=== Section Start ===

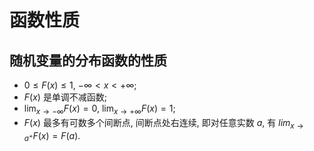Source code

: # 函数性质

## 随机变量的分布函数的性质

- $0 \leq F(x) \leq 1$, $-\infty < x < +\infty$;
- $F(x)$ 是单调不减函数;
- $\lim_{x \to -\infty} F(x) = 0$, $\lim_{x \to +\infty} F(x) = 1$;
- $F(x)$ 最多有可数多个间断点, 间断点处右连续, 即对任意实数 $a$, 有 $lim_{x \to a^+} F(x) = F(a)$.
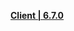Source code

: **[Client | 6.7.0](https://bundle.bh3.com/ptpublic/rel/20230529102233_twzVyW15N4xGFkQ8/PC/BH3_v6.7.0_c02b55ac37c9.7z)**
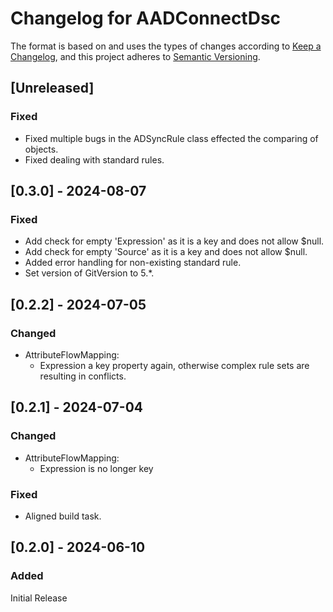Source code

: # Changelog for AADConnectDsc

The format is based on and uses the types of changes according to [Keep a Changelog](https://keepachangelog.com/en/1.0.0/),
and this project adheres to [Semantic Versioning](https://semver.org/spec/v2.0.0.html).

## [Unreleased]

### Fixed

- Fixed multiple bugs in the ADSyncRule class effected the comparing of objects.
- Fixed dealing with standard rules.

## [0.3.0] - 2024-08-07

### Fixed

- Add check for empty 'Expression' as it is a key and does not allow $null.
- Add check for empty 'Source' as it is a key and does not allow $null.
- Added error handling for non-existing standard rule.
- Set version of GitVersion to 5.*.

## [0.2.2] - 2024-07-05

### Changed

- AttributeFlowMapping:
  - Expression a key property again, otherwise complex rule sets
    are resulting in conflicts.

## [0.2.1] - 2024-07-04

### Changed

- AttributeFlowMapping:
  - Expression is no longer key

### Fixed

- Aligned build task.

## [0.2.0] - 2024-06-10

### Added

Initial Release
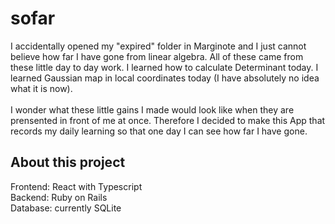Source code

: # sofar
I accidentally opened my "expired" folder in Marginote and I just cannot believe how far I have gone from linear algebra. All of these came from these little day to day work. I learned how to calculate Determinant  today. I learned Gaussian map in local coordinates today (I have absolutely no idea what it is now).
<br><br>
I wonder what these little gains I made would look like when they are prensented in front of me at once. Therefore I decided to make this App that records my daily learning so that one day I can see how far I have gone.
<br>

## About this project
Frontend: React with Typescript
<br>
Backend: Ruby on Rails 
<br>
Database: currently SQLite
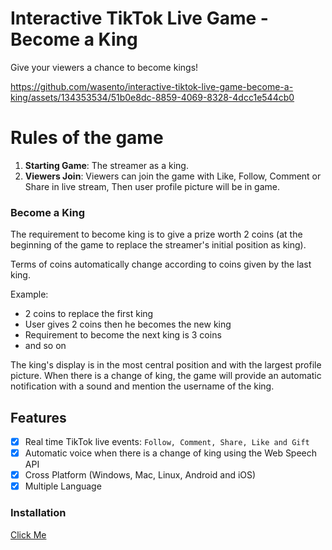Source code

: # Interactive TikTok Live Game - Become a King

Give your viewers a chance to become kings!

https://github.com/wasento/interactive-tiktok-live-game-become-a-king/assets/134353534/51b0e8dc-8859-4069-8328-4dcc1e544cb0

# Rules of the game

1. **Starting Game**: The streamer as a king.
2. **Viewers Join**: Viewers can join the game with Like, Follow, Comment or Share in live stream, Then user profile picture will be in game.

### Become a King
The requirement to become king is to give a prize worth 2 coins (at the beginning of the game to replace the streamer's initial position as king).

Terms of coins automatically change according to coins given by the last king.

Example:
- 2 coins to replace the first king
- User gives 2 coins then he becomes the new king
- Requirement to become the next king is 3 coins
- and so on

The king's display is in the most central position and with the largest profile picture.
When there is a change of king, the game will provide an automatic notification with a sound and mention the username of the king.

## Features

- [x] Real time  TikTok live events: `Follow, Comment, Share, Like and Gift`
- [x] Automatic voice when there is a change of king using the Web Speech API
- [x] Cross Platform (Windows, Mac, Linux, Android and iOS)
- [x] Multiple Language

### Installation
[Click Me](https://t.me/dark_as_primary)
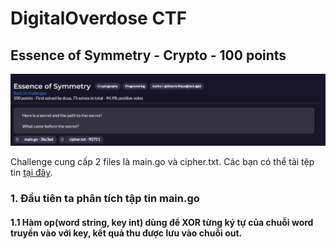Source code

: # **DigitalOverdose CTF**
## **Essence of Symmetry - Crypto** - 100 points 
![Foo](Essence_of_Symmetry.PNG)

Challenge cung cấp 2 files là main.go và cipher.txt. Các bạn có thể tải tệp tin [tại đây](https://github.com/LaoDaiDia/CTF/tree/main/2022/digitaloverdosectf).

### 1. Đầu tiên ta phân tích tập tin main.go
#### 1.1 Hàm op(word string, key int) dùng để XOR từng ký tự của chuỗi word truyền vào với key, kết quả thu được lưu vào chuỗi out.
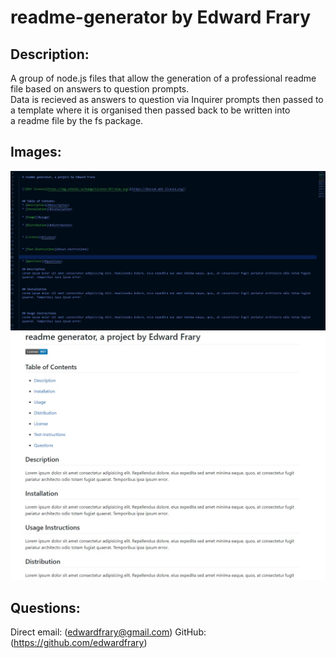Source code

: # readme-generator by Edward Frary

## Description:
A group of node.js files that allow the generation of a professional readme file based on answers to question prompts.  
Data is recieved as answers to question via Inquirer prompts then passed to a template where it is organised then passed back to be written into   
a readme file by the fs package.

## Images: 

![code](./Develop/utils/assets/images/code.jpg) 
![readme](./Develop/utils/assets/images/readme.jpg)

## Questions:
Direct email: (edwardfrary@gmail.com)
GitHub: (https://github.com/edwardfrary)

=== Section End ===

* What you are asked to do:
In the material above, find every line with the word "Follow" and show it.

* Result of the exercise:
2. **Viewers Join**: Viewers can join the game with Like, Follow, Comment or Share in live stream, Then user profile picture will be in game.
- [x] Real time  TikTok live events: `Follow, Comment, Share, Like and Gift`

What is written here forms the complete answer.